* Your instructions
Please output the data below exactly as given, starting at its first line and stopping after the line that contains "HB (EC-HTE) estimators.".
┌─ Raw data
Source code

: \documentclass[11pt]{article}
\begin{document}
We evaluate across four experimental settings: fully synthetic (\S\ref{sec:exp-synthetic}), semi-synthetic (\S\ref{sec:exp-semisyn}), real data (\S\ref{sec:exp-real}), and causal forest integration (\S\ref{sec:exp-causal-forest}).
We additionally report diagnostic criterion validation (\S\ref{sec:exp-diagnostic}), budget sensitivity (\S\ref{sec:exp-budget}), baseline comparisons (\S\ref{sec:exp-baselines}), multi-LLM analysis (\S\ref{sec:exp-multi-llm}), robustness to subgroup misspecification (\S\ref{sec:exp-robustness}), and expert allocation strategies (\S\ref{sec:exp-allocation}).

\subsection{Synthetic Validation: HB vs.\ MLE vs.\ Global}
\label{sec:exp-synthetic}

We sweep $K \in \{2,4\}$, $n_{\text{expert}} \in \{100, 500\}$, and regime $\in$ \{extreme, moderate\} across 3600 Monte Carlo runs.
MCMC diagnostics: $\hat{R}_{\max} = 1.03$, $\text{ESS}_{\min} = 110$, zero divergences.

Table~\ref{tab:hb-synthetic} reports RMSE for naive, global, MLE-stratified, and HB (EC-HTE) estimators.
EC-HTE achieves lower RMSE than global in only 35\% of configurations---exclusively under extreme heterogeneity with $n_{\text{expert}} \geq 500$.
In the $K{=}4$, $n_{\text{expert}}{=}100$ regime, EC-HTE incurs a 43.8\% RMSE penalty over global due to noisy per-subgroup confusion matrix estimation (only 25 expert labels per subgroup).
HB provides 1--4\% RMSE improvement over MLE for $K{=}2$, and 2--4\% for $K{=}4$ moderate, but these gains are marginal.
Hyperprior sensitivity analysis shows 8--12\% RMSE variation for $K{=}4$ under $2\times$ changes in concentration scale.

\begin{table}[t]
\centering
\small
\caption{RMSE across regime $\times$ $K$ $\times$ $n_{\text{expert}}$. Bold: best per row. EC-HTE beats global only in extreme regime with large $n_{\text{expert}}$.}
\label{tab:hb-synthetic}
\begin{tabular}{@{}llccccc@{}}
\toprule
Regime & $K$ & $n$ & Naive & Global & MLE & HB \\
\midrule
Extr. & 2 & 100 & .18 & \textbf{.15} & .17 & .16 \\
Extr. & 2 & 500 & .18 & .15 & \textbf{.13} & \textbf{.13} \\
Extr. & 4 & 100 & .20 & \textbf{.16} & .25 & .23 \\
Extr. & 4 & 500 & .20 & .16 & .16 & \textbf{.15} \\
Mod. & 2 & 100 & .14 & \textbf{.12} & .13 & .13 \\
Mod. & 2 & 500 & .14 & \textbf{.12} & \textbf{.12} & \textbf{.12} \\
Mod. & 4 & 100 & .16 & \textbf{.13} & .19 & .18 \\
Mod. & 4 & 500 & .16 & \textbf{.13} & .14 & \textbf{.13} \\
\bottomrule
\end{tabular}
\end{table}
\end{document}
└─
* Answer space
Source code

: \documentclass[11pt]{article}
\begin{document}
We evaluate across four experimental settings: fully synthetic (\S\ref{sec:exp-synthetic}), semi-synthetic (\S\ref{sec:exp-semisyn}), real data (\S\ref{sec:exp-real}), and causal forest integration (\S\ref{sec:exp-causal-forest}).
We additionally report diagnostic criterion validation (\S\ref{sec:exp-diagnostic}), budget sensitivity (\S\ref{sec:exp-budget}), baseline comparisons (\S\ref{sec:exp-baselines}), multi-LLM analysis (\S\ref{sec:exp-multi-llm}), robustness to subgroup misspecification (\S\ref{sec:exp-robustness}), and expert allocation strategies (\S\ref{sec:exp-allocation}).

\subsection{Synthetic Validation: HB vs.\ MLE vs.\ Global}
\label{sec:exp-synthetic}

We sweep $K \in \{2,4\}$, $n_{\text{expert}} \in \{100, 500\}$, and regime $\in$ \{extreme, moderate\} across 3600 Monte Carlo runs.
MCMC diagnostics: $\hat{R}_{\max} = 1.03$, $\text{ESS}_{\min} = 110$, zero divergences.

Table~\ref{tab:hb-synthetic} reports RMSE for naive, global, MLE-stratified, and HB (EC-HTE) estimators.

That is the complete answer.